__Action item__
Images aside, return all the entries exactly.

*** Opening Data to use ***

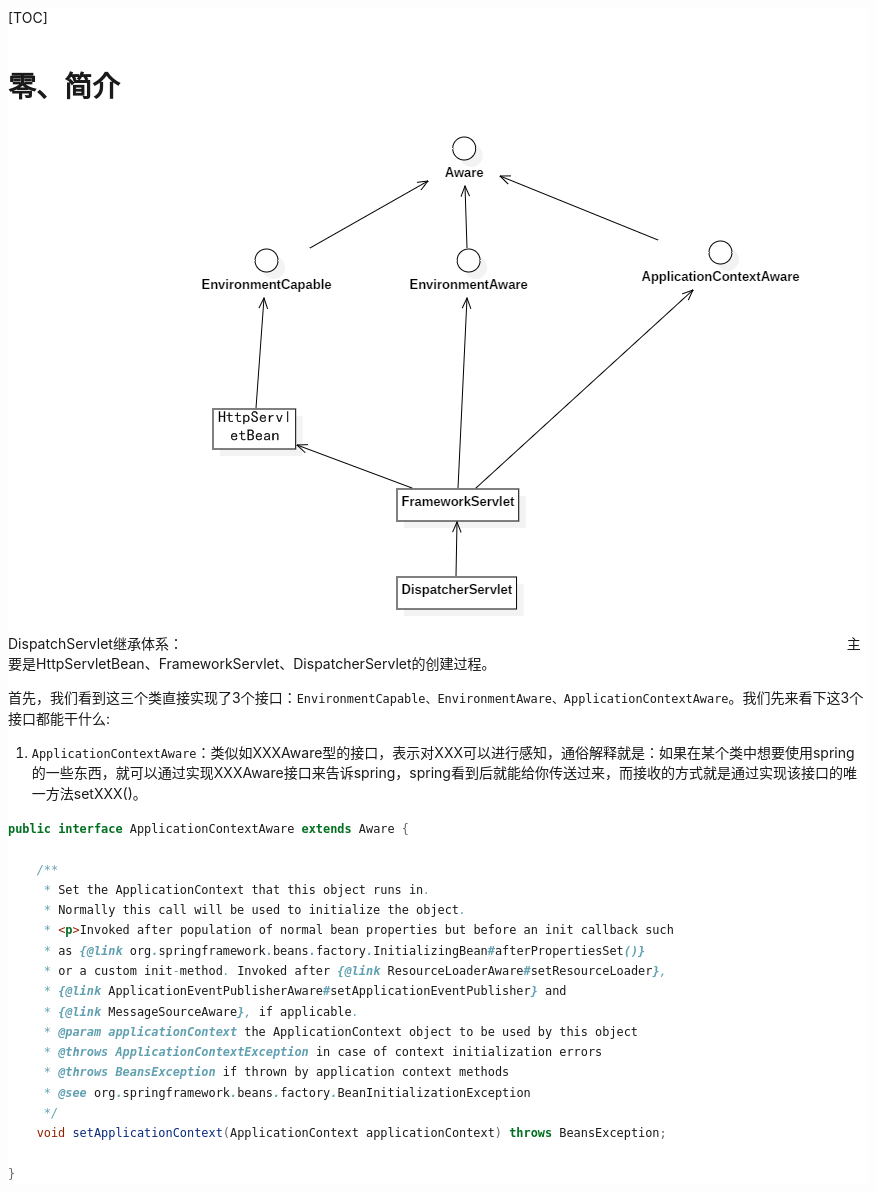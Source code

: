 [TOC]

# 零、简介
DispatchServlet继承体系：
![4c9e0e4d459f53d9717d348c0070ef92](0.SpringMVC之初始化流程.resources/35AB4495-A5BA-4531-BD1D-C077554043A0.png)
主要是HttpServletBean、FrameworkServlet、DispatcherServlet的创建过程。

首先，我们看到这三个类直接实现了3个接口：`EnvironmentCapable、EnvironmentAware、ApplicationContextAware`。我们先来看下这3个接口都能干什么:
1. `ApplicationContextAware`：类似如XXXAware型的接口，表示对XXX可以进行感知，通俗解释就是：如果在某个类中想要使用spring的一些东西，就可以通过实现XXXAware接口来告诉spring，spring看到后就能给你传送过来，而接收的方式就是通过实现该接口的唯一方法setXXX()。
```java
public interface ApplicationContextAware extends Aware {

	/**
	 * Set the ApplicationContext that this object runs in.
	 * Normally this call will be used to initialize the object.
	 * <p>Invoked after population of normal bean properties but before an init callback such
	 * as {@link org.springframework.beans.factory.InitializingBean#afterPropertiesSet()}
	 * or a custom init-method. Invoked after {@link ResourceLoaderAware#setResourceLoader},
	 * {@link ApplicationEventPublisherAware#setApplicationEventPublisher} and
	 * {@link MessageSourceAware}, if applicable.
	 * @param applicationContext the ApplicationContext object to be used by this object
	 * @throws ApplicationContextException in case of context initialization errors
	 * @throws BeansException if thrown by application context methods
	 * @see org.springframework.beans.factory.BeanInitializationException
	 */
	void setApplicationContext(ApplicationContext applicationContext) throws BeansException;

}

```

*** Closing Data to use ***

__Solution to the problem__
Source code

: [TOC]

# 零、简介
DispatchServlet继承体系：
![4c9e0e4d459f53d9717d348c0070ef92](0.SpringMVC之初始化流程.resources/35AB4495-A5BA-4531-BD1D-C077554043A0.png)
主要是HttpServletBean、FrameworkServlet、DispatcherServlet的创建过程。

首先，我们看到这三个类直接实现了3个接口：`EnvironmentCapable、EnvironmentAware、ApplicationContextAware`。我们先来看下这3个接口都能干什么:
1. `ApplicationContextAware`：类似如XXXAware型的接口，表示对XXX可以进行感知，通俗解释就是：如果在某个类中想要使用spring的一些东西，就可以通过实现XXXAware接口来告诉spring，spring看到后就能给你传送过来，而接收的方式就是通过实现该接口的唯一方法setXXX()。
```java
public interface ApplicationContextAware extends Aware {

	/**
	 * Set the ApplicationContext that this object runs in.
	 * Normally this call will be used to initialize the object.
	 * <p>Invoked after population of normal bean properties but before an init callback such
	 * as {@link org.springframework.beans.factory.InitializingBean#afterPropertiesSet()}
	 * or a custom init-method. Invoked after {@link ResourceLoaderAware#setResourceLoader},
	 * {@link ApplicationEventPublisherAware#setApplicationEventPublisher} and
	 * {@link MessageSourceAware}, if applicable.
	 * @param applicationContext the ApplicationContext object to be used by this object
	 * @throws ApplicationContextException in case of context initialization errors
	 * @throws BeansException if thrown by application context methods
	 * @see org.springframework.beans.factory.BeanInitializationException
	 */
	void setApplicationContext(ApplicationContext applicationContext) throws BeansException;

}

```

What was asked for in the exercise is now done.